MATERIAL AND METHODS: The GLUT-1 expression level of 234 consecutive gastric cancer samples was detected by immunohistochemical staining and evaluated by semiquantitative analysis. The clinicopathological data and expression level of GLUT-1 of enrolled patients were retrospectively analyzed with univariate and multivariate analyses.
RESULTS: Tumor size, depth of invasion, and Lauren classification were independent factors related to GLUT-1 expression (P<0.05). Within advanced gastric cancer, tumor size and Lauren type were independent factors associated with GLUT-1 (P=0.011, P<0.001, respectively). The mean survival time of GLUT-1-positive patients with stage M0 advanced gastric cancer who had undergone radical gastrectomy was shorter than that of GLUT-1-negative patients (61.26±6.12 versus 80.88±7.38, P=0.044). GLUT-1 was an independent prognosis factor in locally advanced gastric cancer patients who had undergone radical gastrectomy (hazard ratio [HR] 1.769, P=0.046). The mean survival time of adjuvant chemotherapy was significantly better than no adjuvant chemotherapy in the GLUT-1-positive group (71.10±6.88 versus 24.65±8.69, P<0.001) and in the GLUT-1 negative group (87.48±7.99 versus 49.39±11.71, P<0.001).

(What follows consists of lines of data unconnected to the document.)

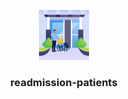 <!-- PROJECT LOGO -->
<br />
<div align="center">
  <a href="https://github.com/DanielGC9/readmission-patients">
    <img src="docs/readmission.jpg" alt="Logo" width="80" height="80">
  </a>
<h3 align="center">readmission-patients</h3>

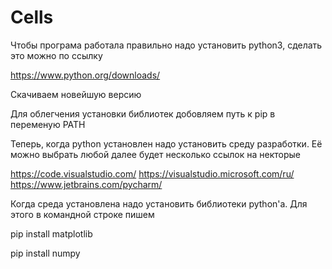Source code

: # Cells

Чтобы програма работала правильно надо установить python3, сделать это можно по ссылку

https://www.python.org/downloads/

Скачиваем новейшую версию

Для облегчения установки библиотек добовляем путь к pip в переменую PATH

Теперь, когда python установлен надо установить среду разработки.
Её можно выбрать любой далее будет несколько ссылок на некторые

https://code.visualstudio.com/
https://visualstudio.microsoft.com/ru/
https://www.jetbrains.com/pycharm/

Когда среда установлена надо установить библиотеки python'а. 
Для этого в командной строке пишем

pip install matplotlib

pip install numpy
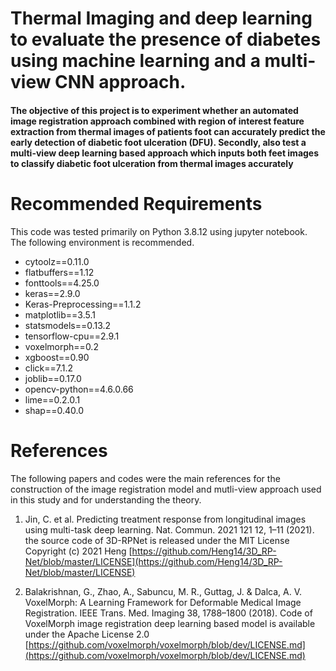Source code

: # Thermal Imaging and deep learning to evaluate the presence of diabetes using machine learning and a multi-view CNN approach. 

#### The objective of this project is to experiment whether an automated image registration approach combined with region of interest feature extraction from thermal images of patients foot can accurately predict the early detection of diabetic foot ulceration (DFU). Secondly, also test a multi-view deep learning based approach which inputs both feet images to classify diabetic foot ulceration from thermal images accurately


# Recommended Requirements
This code was tested primarily on Python 3.8.12 using jupyter notebook.
The following environment is recommended.


- cytoolz==0.11.0
- flatbuffers==1.12
- fonttools==4.25.0
- keras==2.9.0
- Keras-Preprocessing==1.1.2
- matplotlib==3.5.1
- statsmodels==0.13.2
- tensorflow-cpu==2.9.1
- voxelmorph==0.2
- xgboost==0.90
- click==7.1.2
- joblib==0.17.0
- opencv-python==4.6.0.66
- lime==0.2.0.1
- shap==0.40.0


# References
The following papers and codes were the main references for the construction of the image registration model and mutli-view approach used in this study and for understanding the theory.  

1. Jin, C. et al. Predicting treatment response from longitudinal images using multi-task deep learning. Nat. Commun. 2021 121 12, 1–11 (2021).
the source code of 3D-RPNet is released under the MIT License  
Copyright (c) 2021 Heng
[https://github.com/Heng14/3D_RP-Net/blob/master/LICENSE](https://github.com/Heng14/3D_RP-Net/blob/master/LICENSE)


2. Balakrishnan, G., Zhao, A., Sabuncu, M. R., Guttag, J. & Dalca, A. V. VoxelMorph: A Learning Framework for Deformable Medical Image Registration. IEEE Trans. Med. Imaging 38, 1788–1800 (2018).
Code of VoxelMorph image registration deep learning based model is available under the Apache License 2.0
[https://github.com/voxelmorph/voxelmorph/blob/dev/LICENSE.md](https://github.com/voxelmorph/voxelmorph/blob/dev/LICENSE.md)





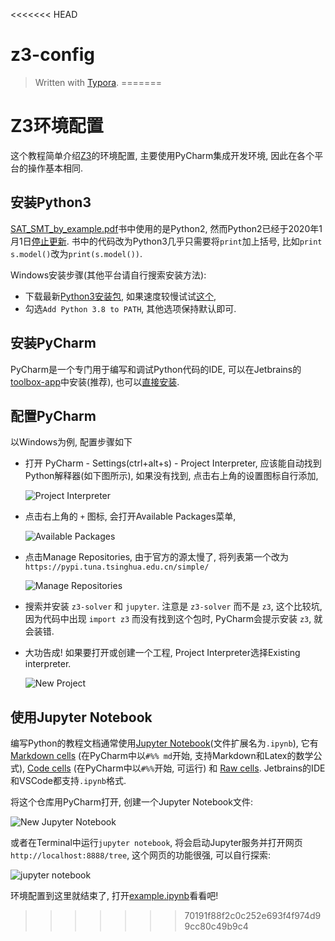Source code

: <<<<<<< HEAD
# z3-config






> Written with [Typora](https://typora.io/).
=======
# Z3环境配置

这个教程简单介绍[Z3](https://github.com/Z3Prover/z3)的环境配置, 主要使用PyCharm集成开发环境, 因此在各个平台的操作基本相同.

## 安装Python3

[SAT_SMT_by_example.pdf](https://yurichev.com/writings/SAT_SMT_by_example.pdf)书中使用的是Python2, 然而Python2已经于2020年1月1日[停止更新](https://pythonclock.org/). 书中的代码改为Python3几乎只需要将`print`加上括号, 比如`print s.model()`改为`print(s.model())`.

Windows安装步骤(其他平台请自行搜索安装方法):

- 下载最新[Python3安装包](https://www.python.org/ftp/python/3.8.2/python-3.8.2-amd64.exe), 如果速度较慢试试[这个](http://tangruize.fun:8080/Downloads/python-3.8.2-amd64.exe),
- 勾选`Add Python 3.8 to PATH`, 其他选项保持默认即可.

## 安装PyCharm

PyCharm是一个专门用于编写和调试Python代码的IDE, 可以在Jetbrains的[toolbox-app](https://www.jetbrains.com/toolbox-app/)中安装(推荐), 也可以[直接安装](https://www.jetbrains.com/pycharm/download).

## 配置PyCharm

以Windows为例, 配置步骤如下

- 打开 PyCharm - Settings(ctrl+alt+s) - Project Interpreter, 应该能自动找到Python解释器(如下图所示), 如果没有找到, 点击右上角的设置图标自行添加,

  ![Project Interpreter](figs/project_interpreter.png)

- 点击右上角的 `+` 图标, 会打开Available Packages菜单,

  ![Available Packages](figs/available_packages.png)

- 点击Manage Repositories, 由于官方的源太慢了, 将列表第一个改为 `https://pypi.tuna.tsinghua.edu.cn/simple/`
  
  ![Manage Repositories](figs/manage_repositories.png)

- 搜索并安装 `z3-solver` 和 `jupyter`. 注意是 `z3-solver` 而不是 `z3`, 这个比较坑, 因为代码中出现 `import z3` 而没有找到这个包时, PyCharm会提示安装 `z3`, 就会装错.

- 大功告成! 如果要打开或创建一个工程, Project Interpreter选择Existing interpreter.

  ![New Project](figs/new_project.png)

## 使用Jupyter Notebook

编写Python的教程文档通常使用[Jupyter Notebook](https://jupyter.org/)(文件扩展名为`.ipynb`), 它有 [Markdown cells](https://nbsphinx.readthedocs.io/en/0.6.0/markdown-cells.html) (在PyCharm中以`#%% md`开始, 支持Markdown和Latex的数学公式), [Code cells](https://nbsphinx.readthedocs.io/en/0.6.0/code-cells.html) (在PyCharm中以`#%%`开始, 可运行) 和 [Raw cells](https://nbsphinx.readthedocs.io/en/0.6.0/raw-cells.html). Jetbrains的IDE和VSCode都支持`.ipynb`格式.

将这个仓库用PyCharm打开, 创建一个Jupyter Notebook文件:

![New Jupyter Notebook](figs/new_jupyter_notebook.png)

或者在Terminal中运行`jupyter notebook`, 将会启动Jupyter服务并打开网页`http://localhost:8888/tree`, 这个网页的功能很强, 可以自行探索:

![jupyter notebook](figs/jupyter_notebook.png)

环境配置到这里就结束了, 打开[example.ipynb](example.ipynb)看看吧!
>>>>>>> 70191f88f2c0c252e693f4f974d99cc80c49b9c4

CONCLUSIONS: Tumor size and Lauren type independently affected GLUT-1 expression in advanced gastric cancer. GLUT-1 was not only related to poor prognosis but also predicted to be a metabolic biomarker for intestinal type in locally advanced gastric cancer. The relationship among GLUT-1, hepatic metastasis and chemotherapy regimens, and mechanism of chemotherapy responses related to GLUT-1 should be further investigated.